The story itself covered only a single disastrous night in Gotham City, but for those of us collecting, it took three months to complete. (It felt longer.) The 'for dummies' version is as follows: Batman and his former partner/adopted son Nightwing discover a powerful secret society called the Court of Owls that has been active, building itself into Gotham's economy, politics, society and infrastructure, since before Gotham was wholly built. The revelations that ensue compromise the entire Wayne legacy and, in essence, the Court of Owls declares war on the House of Batman.
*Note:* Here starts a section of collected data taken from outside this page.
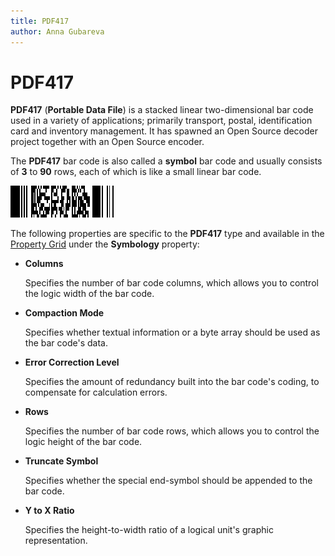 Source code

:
 ```yaml
---
title: PDF417
author: Anna Gubareva
---
```

# PDF417

**PDF417** (**Portable Data File**) is a stacked linear two-dimensional bar code used in a variety of applications; primarily transport, postal, identification card and inventory management. It has spawned an Open Source decoder project together with an Open Source encoder.

The **PDF417** bar code is also called a **symbol** bar code and usually consists of **3** to **90** rows, each of which is like a small linear bar code.

![](../../../../../images/eurd-win-bar-code-pdf417.png)

The following properties are specific to the **PDF417** type and available in the [Property Grid](../../report-designer-tools/ui-panels/property-grid.md) under the **Symbology** property:

* **Columns**

    Specifies the number of bar code columns, which allows you to control the logic width of the bar code.

* **Compaction Mode**

    Specifies whether textual information or a byte array should be used as the bar code's data.

* **Error Correction Level**

    Specifies the amount of redundancy built into the bar code's coding, to compensate for calculation errors.

* **Rows**

    Specifies the number of bar code rows, which allows you to control the logic height of the bar code.

* **Truncate Symbol**

    Specifies whether the special end-symbol should be appended to the bar code.

* **Y to X Ratio**

    Specifies the height-to-width ratio of a logical unit's graphic representation.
The rest is a bloody, boot-to-the-groin showdown against the Court's undead assassins—known as the Talons.
Back to present. Two months ago, spinning out of Night of the Owls, DC gave us Talon, the first original title about an original character to come out of DC's New 52 reboot. The book features the exploits of renegade Talon Calvin Rose: an anti-hero bent on foiling his former masters. Teamed with fugitive member Sebastian Clark, Rose is on a quest to destroy the Court of Owls, one Talon at a time, and escape their grasp forever. So far, he's managed to mess it up royally at every turn. But the violence that follows is, of course, what we pay to see.
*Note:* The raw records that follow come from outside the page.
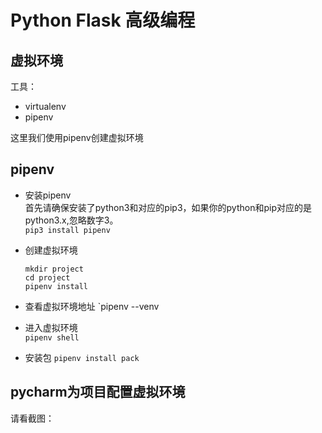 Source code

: # Python Flask 高级编程

## 虚拟环境
工具：
- virtualenv
- pipenv

这里我们使用pipenv创建虚拟环境

## pipenv
- 安装pipenv  
首先请确保安装了python3和对应的pip3，如果你的python和pip对应的是python3.x,忽略数字3。  
`pip3 install pipenv`

- 创建虚拟环境
    ``` shell
    mkdir project
    cd project
    pipenv install
    ```
- 查看虚拟环境地址
`pipenv --venv
- 进入虚拟环境    
`pipenv shell`

- 安装包
`pipenv install pack`


## pycharm为项目配置虚拟环境
请看截图：
<!--![1](https://github.com/ZhengweiHou/python-learn-hzw/blob/master/learn-memo/imgs/20191019194120.png)-->
<!--![2](https://github.com/ZhengweiHou/python-learn-hzw/blob/master/learn-memo/imgs/20191019194243.png)-->
<!--![3](https://github.com/ZhengweiHou/python-learn-hzw/blob/master/learn-memo/imgs/20191019194636.png)-->
<!--![4](https://github.com/ZhengweiHou/python-learn-hzw/blob/master/learn-memo/imgs/20191019194731.png)-->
Written by James Tynion IV, whose Batman Annual #1 unequivocally blazed with promise, the issue continues to lay Calvin Rose's path of destruction as he blows things up and faces down the deadliest warriors of the Court. Under Scott Snyder's direction, the plot is solid and enjoyable. The execution of said plot sometimes gets bogged down in Tynion's unnecessarily verbose exposition, which can sometimes choke the pacing of the story. All said, however, it's well-written and nicely laid out. Tynion's strength is in the comprehensiveness of the immersive scenes he can set. The results are always more satisfying than not.
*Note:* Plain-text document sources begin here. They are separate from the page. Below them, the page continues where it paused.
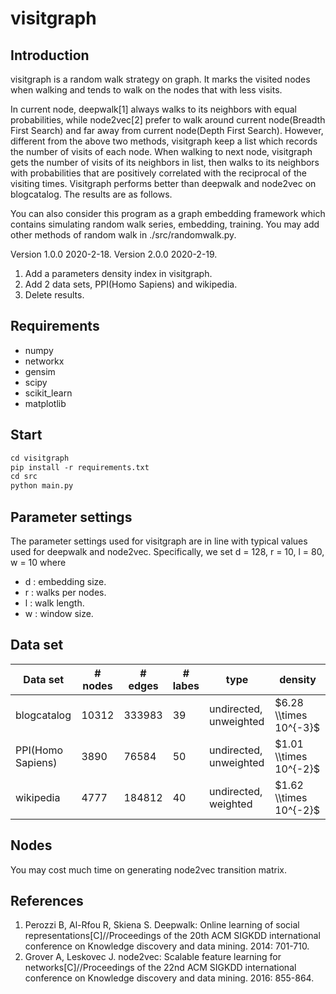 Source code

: # visitgraph
## Introduction
visitgraph is a random walk strategy on graph. It marks the visited nodes when walking and tends to walk on the nodes that with less visits.

In current node, deepwalk[1] always walks to its neighbors with equal probabilities, while node2vec[2] prefer to walk around current node(Breadth First Search) and far away from current node(Depth First Search). However, different from the above two methods, visitgraph keep a list which records the number of visits of each node. When walking to next node, visitgraph gets the number of visits of its neighbors in list, then walks to its neighbors with probabilities that are positively correlated with the reciprocal of the visiting times. Visitgraph performs better than deepwalk and node2vec on blogcatalog. The results are as follows.

You can also consider this program as a graph embedding framework which contains simulating random walk series, embedding, training. You may add other methods of random walk in ./src/randomwalk.py.

Version 1.0.0 2020-2-18.
Version 2.0.0 2020-2-19.
1. Add a parameters density index in visitgraph. 
2. Add 2 data sets, PPI(Homo Sapiens) and wikipedia.
3. Delete results.

## Requirements

+ numpy
+ networkx
+ gensim
+ scipy
+ scikit_learn
+ matplotlib

## Start
```markdown
cd visitgraph
pip install -r requirements.txt
cd src
python main.py
```

## Parameter settings

The parameter settings used for visitgraph are in line with typical values used for deepwalk and node2vec. Specifically, we set d = 128,
r = 10, l = 80, w = 10 where
+ d : embedding size.
+ r : walks per nodes.
+ l : walk length.
+ w : window size.

## Data set

|  Data set   | # nodes  | # edges | # labes | type | density |
|  ----  | ----  | ----| ---- | ---- | ---- |
| blogcatalog  | 10312 | 333983 | 39 | undirected, unweighted | $6.28 \\times 10^{-3}$ |
| PPI(Homo Sapiens)  | 3890 | 76584 | 50 | undirected, unweighted | $1.01 \\times 10^{-2}$ |
| wikipedia | 4777 | 184812 | 40 | undirected, weighted | $1.62 \\times 10^{-2}$ |

## Nodes
You may cost much time on generating node2vec transition matrix.

## References
1. Perozzi B, Al-Rfou R, Skiena S. Deepwalk: Online learning of social representations[C]//Proceedings of the 20th ACM SIGKDD international conference on Knowledge discovery and data mining. 2014: 701-710.
2. Grover A, Leskovec J. node2vec: Scalable feature learning for networks[C]//Proceedings of the 22nd ACM SIGKDD international conference on Knowledge discovery and data mining. 2016: 855-864.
Juan Jose Ryp's art on this issue was gorgeous. No exaggeration. Such a visible consciousness of narrative progression is rare, but it is vitally necessary for a story this involved and Ryp nails it. But the best part is the intricate detail he puts into it, filling the bigger picture with minute treasures that continue to pop from the pages in the third and fourth readings. Here's the sad part: Guillem March was really good too. The inconsistency that results from switching artists in the middle of an arc always puts me off. Here's hoping Ryp will remain the penciller for the rest of the arc.
This is a solid, worthy issue in the context of the story it follows. The downfall is that it's inextricably tied to its predecessors. Nobody who picks this issue up will be able to jump into Talon and immediately enjoy it. As a single issue, it has difficulty standing autonomous. My two cents? It's worth picking up issues #0 and #1 of Talon. It takes a couple reads, and it isn't a fast read, but it's solid, it's sexy, and it's got the kind of classy, swashbuckling action you don't see in many comics anymore.
The Court of Owls may have sentenced him to die, but Talon gets a pass in my book.